• TASK OBJECTIVE: Begin at the line containing "- [x] Color for health bar" in the entries below and end at the line containing "Current Tech Stack"; transcribe that range exactly and nothing outside it.

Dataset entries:
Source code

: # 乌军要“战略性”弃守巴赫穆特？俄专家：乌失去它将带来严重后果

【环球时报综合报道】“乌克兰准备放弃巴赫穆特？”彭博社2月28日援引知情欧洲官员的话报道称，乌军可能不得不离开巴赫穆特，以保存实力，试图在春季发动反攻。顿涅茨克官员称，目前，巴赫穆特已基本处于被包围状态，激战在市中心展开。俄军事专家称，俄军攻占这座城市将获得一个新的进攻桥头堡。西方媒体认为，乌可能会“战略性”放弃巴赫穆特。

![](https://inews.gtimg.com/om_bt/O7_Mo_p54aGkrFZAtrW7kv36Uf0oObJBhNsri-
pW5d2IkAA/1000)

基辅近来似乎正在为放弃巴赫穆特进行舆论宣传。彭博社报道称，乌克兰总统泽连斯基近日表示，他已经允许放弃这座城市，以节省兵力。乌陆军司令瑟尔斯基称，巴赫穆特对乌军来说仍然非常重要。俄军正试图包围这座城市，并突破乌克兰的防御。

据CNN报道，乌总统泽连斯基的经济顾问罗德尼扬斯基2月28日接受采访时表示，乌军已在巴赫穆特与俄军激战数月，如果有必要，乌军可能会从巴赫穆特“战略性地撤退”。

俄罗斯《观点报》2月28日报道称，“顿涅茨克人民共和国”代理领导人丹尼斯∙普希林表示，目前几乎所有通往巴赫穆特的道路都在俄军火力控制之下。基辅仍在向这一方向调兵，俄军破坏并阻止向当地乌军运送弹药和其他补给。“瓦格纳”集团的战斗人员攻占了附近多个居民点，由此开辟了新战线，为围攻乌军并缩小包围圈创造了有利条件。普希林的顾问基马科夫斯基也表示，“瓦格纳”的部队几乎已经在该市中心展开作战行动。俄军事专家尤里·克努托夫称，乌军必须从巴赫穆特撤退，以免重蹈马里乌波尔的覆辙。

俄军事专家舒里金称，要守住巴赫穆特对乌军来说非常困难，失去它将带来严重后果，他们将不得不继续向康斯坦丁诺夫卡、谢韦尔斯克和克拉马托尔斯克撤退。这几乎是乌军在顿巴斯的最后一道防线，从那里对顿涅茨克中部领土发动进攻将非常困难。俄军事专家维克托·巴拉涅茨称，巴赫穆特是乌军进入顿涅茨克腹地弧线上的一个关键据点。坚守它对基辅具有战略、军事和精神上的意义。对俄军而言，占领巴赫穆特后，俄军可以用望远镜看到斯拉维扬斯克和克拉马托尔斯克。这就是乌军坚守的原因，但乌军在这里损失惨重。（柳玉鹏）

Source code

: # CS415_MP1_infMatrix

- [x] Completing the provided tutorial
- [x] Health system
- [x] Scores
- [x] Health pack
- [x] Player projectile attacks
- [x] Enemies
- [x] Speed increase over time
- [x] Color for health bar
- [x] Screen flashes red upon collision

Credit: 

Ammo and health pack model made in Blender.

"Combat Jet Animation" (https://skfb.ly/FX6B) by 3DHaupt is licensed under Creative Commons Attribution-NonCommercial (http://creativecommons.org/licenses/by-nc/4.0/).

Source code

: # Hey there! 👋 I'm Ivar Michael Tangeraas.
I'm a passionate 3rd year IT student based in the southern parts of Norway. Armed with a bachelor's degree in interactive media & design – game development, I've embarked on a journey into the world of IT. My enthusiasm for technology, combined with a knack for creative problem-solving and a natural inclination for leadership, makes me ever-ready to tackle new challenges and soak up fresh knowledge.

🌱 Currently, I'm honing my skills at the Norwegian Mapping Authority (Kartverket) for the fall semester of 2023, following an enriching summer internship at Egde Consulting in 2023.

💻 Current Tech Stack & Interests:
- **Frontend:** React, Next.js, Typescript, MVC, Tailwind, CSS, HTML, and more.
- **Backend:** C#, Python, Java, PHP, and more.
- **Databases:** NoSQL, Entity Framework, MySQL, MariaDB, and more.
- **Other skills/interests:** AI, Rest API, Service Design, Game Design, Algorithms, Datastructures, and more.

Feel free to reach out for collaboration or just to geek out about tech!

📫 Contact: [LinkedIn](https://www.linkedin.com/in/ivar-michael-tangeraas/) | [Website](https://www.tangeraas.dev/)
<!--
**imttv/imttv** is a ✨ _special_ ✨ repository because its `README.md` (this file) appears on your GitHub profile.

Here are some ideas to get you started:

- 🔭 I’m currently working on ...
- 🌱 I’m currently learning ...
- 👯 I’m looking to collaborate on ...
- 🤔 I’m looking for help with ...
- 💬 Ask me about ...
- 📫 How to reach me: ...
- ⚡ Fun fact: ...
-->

• RESULT FOR THIS TASK:
- [x] Color for health bar
- [x] Screen flashes red upon collision

Credit: 

Ammo and health pack model made in Blender.

"Combat Jet Animation" (https://skfb.ly/FX6B) by 3DHaupt is licensed under Creative Commons Attribution-NonCommercial (http://creativecommons.org/licenses/by-nc/4.0/).

Source code

: # Hey there! 👋 I'm Ivar Michael Tangeraas.
I'm a passionate 3rd year IT student based in the southern parts of Norway. Armed with a bachelor's degree in interactive media & design – game development, I've embarked on a journey into the world of IT. My enthusiasm for technology, combined with a knack for creative problem-solving and a natural inclination for leadership, makes me ever-ready to tackle new challenges and soak up fresh knowledge.

🌱 Currently, I'm honing my skills at the Norwegian Mapping Authority (Kartverket) for the fall semester of 2023, following an enriching summer internship at Egde Consulting in 2023.

💻 Current Tech Stack & Interests:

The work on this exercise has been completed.